(director: Bob Rafelson; screenwriter: Carole Eastman; cinematographer: Stephen H. Burum; editor: William Steinkamp; music: Georges Delerue; cast: Jack Nicholson (Harry Bliss), Ellen Barkin (Joan Spruance), Harry Dean Stanton (Redmond Layls), Beverly D’Angelo (Andy Ellerman), Michael McKean (Eddy Revere), Saul Rubinek (Laurence Moncrief), Viveka Davis (June Huff), Veronica Cartwright (Helen Dextra), David Clennon (Lewie Duart), John Kapelos (Detective Melvenos), Lauren Tom (Adele Bliss), Paul Mazursky (Lee MacGreevy), Gary Graham Socorro (Butch Gable), Mark J. Goodman (Betty Carvalho Talk Show Host), Betty Carvalho (Socorro); Runtime: 100; MPAA Rating: PG-13; producers: Bruce Gilbert/Carole Eastman; 20th-Century Fox; 1992)
“This romantic comedy is a bow wow.”
Reviewed by Dennis Schwartz
This romantic comedy is a bow wow.
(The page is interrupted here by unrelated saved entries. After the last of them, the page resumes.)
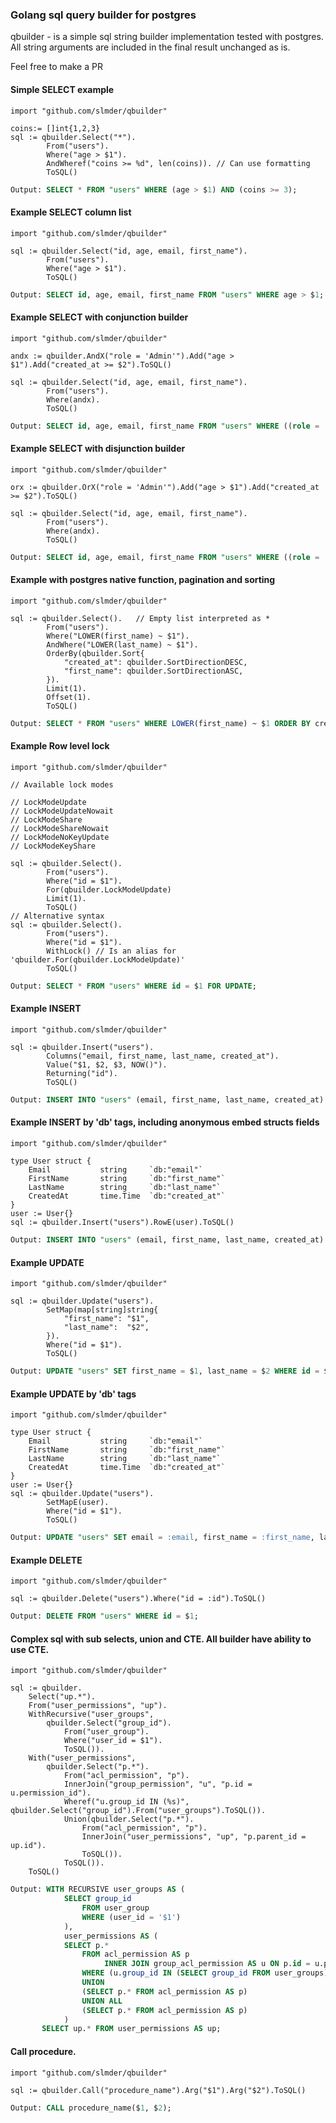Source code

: ### Golang sql query builder for postgres

qbuilder - is a simple sql string builder implementation tested with postgres.
All string arguments are included in the final result unchanged as is.

Feel free to make a PR

#### Simple SELECT example

```golang
import "github.com/slmder/qbuilder"

coins:= []int{1,2,3}
sql := qbuilder.Select("*").
        From("users").
        Where("age > $1").
        AndWheref("coins >= %d", len(coins)). // Can use formatting
        ToSQL()
```
```sql
Output: SELECT * FROM "users" WHERE (age > $1) AND (coins >= 3);
```

#### Example SELECT column list

```golang
import "github.com/slmder/qbuilder"

sql := qbuilder.Select("id, age, email, first_name").
        From("users").
        Where("age > $1").
        ToSQL()
```
```sql
Output: SELECT id, age, email, first_name FROM "users" WHERE age > $1;
```

#### Example SELECT with conjunction builder

```golang
import "github.com/slmder/qbuilder"

andx := qbuilder.AndX("role = 'Admin'").Add("age > $1").Add("created_at >= $2").ToSQL()

sql := qbuilder.Select("id, age, email, first_name").
        From("users").
        Where(andx).
        ToSQL()
```
```sql
Output: SELECT id, age, email, first_name FROM "users" WHERE ((role = 'Admin') AND (age > $1) AND (created_at >= $2));
```

#### Example SELECT with disjunction builder

```golang
import "github.com/slmder/qbuilder"

orx := qbuilder.OrX("role = 'Admin'").Add("age > $1").Add("created_at >= $2").ToSQL()

sql := qbuilder.Select("id, age, email, first_name").
        From("users").
        Where(andx).
        ToSQL()
```
```sql
Output: SELECT id, age, email, first_name FROM "users" WHERE ((role = 'Admin') OR (age > $1) OR (created_at >= $2));
```

#### Example with postgres native function, pagination and sorting

```golang
import "github.com/slmder/qbuilder"

sql := qbuilder.Select().   // Empty list interpreted as *
        From("users").
        Where("LOWER(first_name) ~ $1").
        AndWhere("LOWER(last_name) ~ $1").
        OrderBy(qbuilder.Sort{
            "created_at": qbuilder.SortDirectionDESC,
            "first_name": qbuilder.SortDirectionASC,
        }).
        Limit(1).
        Offset(1).
        ToSQL()
```
```sql
Output: SELECT * FROM "users" WHERE LOWER(first_name) ~ $1 ORDER BY created_at DESC, first_name ASC LIMIT 1 OFFSET 1;
```

#### Example Row level lock

```golang
import "github.com/slmder/qbuilder"

// Available lock modes

// LockModeUpdate
// LockModeUpdateNowait
// LockModeShare
// LockModeShareNowait
// LockModeNoKeyUpdate
// LockModeKeyShare

sql := qbuilder.Select().
        From("users").
        Where("id = $1").
        For(qbuilder.LockModeUpdate)
        Limit(1).
        ToSQL()
// Alternative syntax
sql := qbuilder.Select().
        From("users").
        Where("id = $1").
        WithLock() // Is an alias for 'qbuilder.For(qbuilder.LockModeUpdate)'
        ToSQL()
```
```sql
Output: SELECT * FROM "users" WHERE id = $1 FOR UPDATE;
```

#### Example INSERT

```golang
import "github.com/slmder/qbuilder"

sql := qbuilder.Insert("users").
		Columns("email, first_name, last_name, created_at").
		Value("$1, $2, $3, NOW()").
		Returning("id").
		ToSQL()

```
```sql
Output: INSERT INTO "users" (email, first_name, last_name, created_at) VALUES ($1, $2, $3, NOW());
```

#### Example INSERT by 'db' tags, including anonymous embed structs fields 

```golang
import "github.com/slmder/qbuilder"

type User struct {
	Email           string     `db:"email"`
	FirstName       string     `db:"first_name"`
	LastName        string     `db:"last_name"`
	CreatedAt       time.Time  `db:"created_at"`
}
user := User{}
sql := qbuilder.Insert("users").RowE(user).ToSQL()
```
```sql
Output: INSERT INTO "users" (email, first_name, last_name, created_at) VALUES (:email, :first_name, :last_name, :created_at);
```

#### Example UPDATE 

```golang
import "github.com/slmder/qbuilder"

sql := qbuilder.Update("users").
        SetMap(map[string]string{
            "first_name": "$1",
            "last_name":  "$2",
        }).
        Where("id = $1").
        ToSQL()
```
```sql
Output: UPDATE "users" SET first_name = $1, last_name = $2 WHERE id = $1;
```
#### Example UPDATE by 'db' tags

```golang
import "github.com/slmder/qbuilder"

type User struct {
	Email           string     `db:"email"`
	FirstName       string     `db:"first_name"`
	LastName        string     `db:"last_name"`
	CreatedAt       time.Time  `db:"created_at"`
}
user := User{}
sql := qbuilder.Update("users").
        SetMapE(user).
        Where("id = $1").
        ToSQL()
```
```sql
Output: UPDATE "users" SET email = :email, first_name = :first_name, last_name = :last_name, created_at = :created_at WHERE id = $1;
```

#### Example DELETE 

```golang
import "github.com/slmder/qbuilder"

sql := qbuilder.Delete("users").Where("id = :id").ToSQL()
```
```sql
Output: DELETE FROM "users" WHERE id = $1;
```

#### Complex sql with sub selects, union and CTE. All builder have ability to use CTE.

```golang
import "github.com/slmder/qbuilder"

sql := qbuilder.
    Select("up.*").
    From("user_permissions", "up").
    WithRecursive("user_groups",
        qbuilder.Select("group_id").
            From("user_group").
            Where("user_id = $1").
            ToSQL()).
    With("user_permissions",
        qbuilder.Select("p.*").
            From("acl_permission", "p").
            InnerJoin("group_permission", "u", "p.id = u.permission_id").
            Wheref("u.group_id IN (%s)", qbuilder.Select("group_id").From("user_groups").ToSQL()).
            Union(qbuilder.Select("p.*").
                From("acl_permission", "p").
                InnerJoin("user_permissions", "up", "p.parent_id = up.id").
                ToSQL()).
            ToSQL()).
    ToSQL()
```
```sql
Output: WITH RECURSIVE user_groups AS (
            SELECT group_id 
                FROM user_group 
                WHERE (user_id = '$1')
            ),
            user_permissions AS (
            SELECT p.*
                FROM acl_permission AS p
                     INNER JOIN group_acl_permission AS u ON p.id = u.permission_id
                WHERE (u.group_id IN (SELECT group_id FROM user_groups))
                UNION
                (SELECT p.* FROM acl_permission AS p)
                UNION ALL
                (SELECT p.* FROM acl_permission AS p)
            )
       SELECT up.* FROM user_permissions AS up;
```

#### Call procedure.

```golang
import "github.com/slmder/qbuilder"

sql := qbuilder.Call("procedure_name").Arg("$1").Arg("$2").ToSQL()
```
```sql
Output: CALL procedure_name($1, $2);
```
Star Jack Nicholson reunites with director Bob Rafelson (“The King Of Marvin Gardens”/”Blood And Wine”) and writer Carole Eastman from the trio’s seminal pic of the 1970s “Five Easy Pieces.” It’s an insultingly inadequate star vehicle film that lays an egg, never deciding if it wants to be a thriller, comedy or romantic pic. Its set comedy pieces are stiff, its romance pieces even stiffer and its thriller aspects the stiffest. In other words, this pic is a stiff.
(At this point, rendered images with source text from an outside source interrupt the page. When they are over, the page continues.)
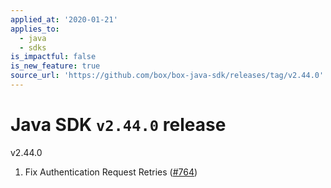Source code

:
 ```yaml
---
applied_at: '2020-01-21'
applies_to:
  - java
  - sdks
is_impactful: false
is_new_feature: true
source_url: 'https://github.com/box/box-java-sdk/releases/tag/v2.44.0'
---
```


# Java SDK `v2.44.0` release

v2.44.0
1. Fix Authentication Request Retries ([#764](https://github.com/box/box-java-sdk/pull/764))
The film is set in a crime-riddled contemporary Hollywood. Harry Bliss (Jack Nicholson) is a down on his luck charming roguish small-time security expert who is the owner of ‘House of Bliss,’ a guard-dog agency; Joan Spruance (Ellen Barkin) is an opera singer trying to find her voice who becomes frightened after her apartment is vandalized (obviously by her estranged conductor hubby) and the frightened wealthy singer moves into her glamorous three-times married sister Andy’s (Beverly D’Angelo), who just wrote a tell-all book about her lover, luxury mansion in the Hollywood hills but finds she’s alone with scary unwelcome visitors and has Harry supply her with a German shepherd attack dog named Duke. The two become romantically involved when they find out they’re both in the process of getting a messy divorce (Harry from a Japanese woman he calls Iwo Jima during an unsuccessful marriage counseling session). The subplot has the nutty Andy kidnapped by her boyfriend, the powerful reclusive billionaire Redmond Layls (Harry Dean Stanton), who is unhappy with the book.
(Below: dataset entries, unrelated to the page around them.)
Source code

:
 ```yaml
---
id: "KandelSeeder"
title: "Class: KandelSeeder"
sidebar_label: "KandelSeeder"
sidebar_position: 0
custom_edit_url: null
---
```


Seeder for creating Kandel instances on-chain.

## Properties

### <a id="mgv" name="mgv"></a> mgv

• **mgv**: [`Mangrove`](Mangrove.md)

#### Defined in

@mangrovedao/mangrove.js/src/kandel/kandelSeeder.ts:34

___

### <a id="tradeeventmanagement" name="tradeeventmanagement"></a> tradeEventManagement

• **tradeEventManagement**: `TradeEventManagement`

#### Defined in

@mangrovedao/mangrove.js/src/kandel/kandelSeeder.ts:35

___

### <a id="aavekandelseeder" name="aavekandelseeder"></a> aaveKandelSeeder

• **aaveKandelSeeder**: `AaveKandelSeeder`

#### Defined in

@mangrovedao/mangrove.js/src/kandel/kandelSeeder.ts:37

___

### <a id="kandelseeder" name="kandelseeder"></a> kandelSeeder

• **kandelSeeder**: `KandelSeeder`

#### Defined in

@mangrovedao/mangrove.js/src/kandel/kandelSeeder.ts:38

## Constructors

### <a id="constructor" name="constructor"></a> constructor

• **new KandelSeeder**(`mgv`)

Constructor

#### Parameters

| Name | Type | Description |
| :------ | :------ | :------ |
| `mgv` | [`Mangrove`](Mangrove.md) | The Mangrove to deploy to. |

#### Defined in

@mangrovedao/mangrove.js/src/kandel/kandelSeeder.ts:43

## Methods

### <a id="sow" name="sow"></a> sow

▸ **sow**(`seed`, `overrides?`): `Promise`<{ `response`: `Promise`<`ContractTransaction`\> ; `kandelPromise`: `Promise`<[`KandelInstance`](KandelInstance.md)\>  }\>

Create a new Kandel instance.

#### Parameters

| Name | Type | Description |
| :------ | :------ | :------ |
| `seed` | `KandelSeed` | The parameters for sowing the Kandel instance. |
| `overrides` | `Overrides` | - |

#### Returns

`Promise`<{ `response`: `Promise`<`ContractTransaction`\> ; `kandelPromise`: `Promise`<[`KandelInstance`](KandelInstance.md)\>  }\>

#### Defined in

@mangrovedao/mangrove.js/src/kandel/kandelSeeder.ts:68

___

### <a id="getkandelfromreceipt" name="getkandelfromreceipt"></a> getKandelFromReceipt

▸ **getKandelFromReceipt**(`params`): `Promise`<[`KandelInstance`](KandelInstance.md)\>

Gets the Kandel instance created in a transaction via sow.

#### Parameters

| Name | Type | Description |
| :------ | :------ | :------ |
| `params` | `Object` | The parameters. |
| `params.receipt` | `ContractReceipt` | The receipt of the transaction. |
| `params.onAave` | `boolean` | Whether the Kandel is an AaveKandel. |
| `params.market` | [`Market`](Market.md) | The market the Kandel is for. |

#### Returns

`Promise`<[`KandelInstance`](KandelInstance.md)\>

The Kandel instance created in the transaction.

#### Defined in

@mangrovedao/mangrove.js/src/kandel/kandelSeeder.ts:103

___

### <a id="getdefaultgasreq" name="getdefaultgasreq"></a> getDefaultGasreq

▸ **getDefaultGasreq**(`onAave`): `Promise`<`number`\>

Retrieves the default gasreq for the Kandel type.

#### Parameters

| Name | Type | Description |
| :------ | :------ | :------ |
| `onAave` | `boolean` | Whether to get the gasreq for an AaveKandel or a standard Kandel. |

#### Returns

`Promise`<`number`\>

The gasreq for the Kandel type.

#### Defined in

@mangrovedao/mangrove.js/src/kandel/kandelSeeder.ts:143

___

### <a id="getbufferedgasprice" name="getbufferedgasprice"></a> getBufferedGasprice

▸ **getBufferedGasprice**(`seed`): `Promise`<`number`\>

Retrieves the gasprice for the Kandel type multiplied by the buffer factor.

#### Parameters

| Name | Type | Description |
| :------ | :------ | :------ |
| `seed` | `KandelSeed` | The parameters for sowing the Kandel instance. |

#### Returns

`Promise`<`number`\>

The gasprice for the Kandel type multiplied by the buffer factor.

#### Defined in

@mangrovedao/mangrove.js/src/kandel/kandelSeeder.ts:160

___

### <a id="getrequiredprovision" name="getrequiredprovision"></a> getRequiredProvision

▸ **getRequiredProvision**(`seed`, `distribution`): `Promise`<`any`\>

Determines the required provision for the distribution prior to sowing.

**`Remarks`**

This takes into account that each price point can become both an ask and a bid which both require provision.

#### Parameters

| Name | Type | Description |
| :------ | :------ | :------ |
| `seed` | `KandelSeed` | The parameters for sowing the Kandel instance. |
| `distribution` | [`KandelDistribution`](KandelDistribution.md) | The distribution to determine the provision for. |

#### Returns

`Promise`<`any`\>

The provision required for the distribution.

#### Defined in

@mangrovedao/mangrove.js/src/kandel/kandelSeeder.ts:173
The premise might have looked good on paper, but when executed just about nothing worked for the talented cast. For starters, there was no chemistry between Nicholson and the uncharacteristically shrill Barkin– playing the damsel in distress role. The well-trained dogs performed better than the actors. I’d write this one off as a big-time misfire.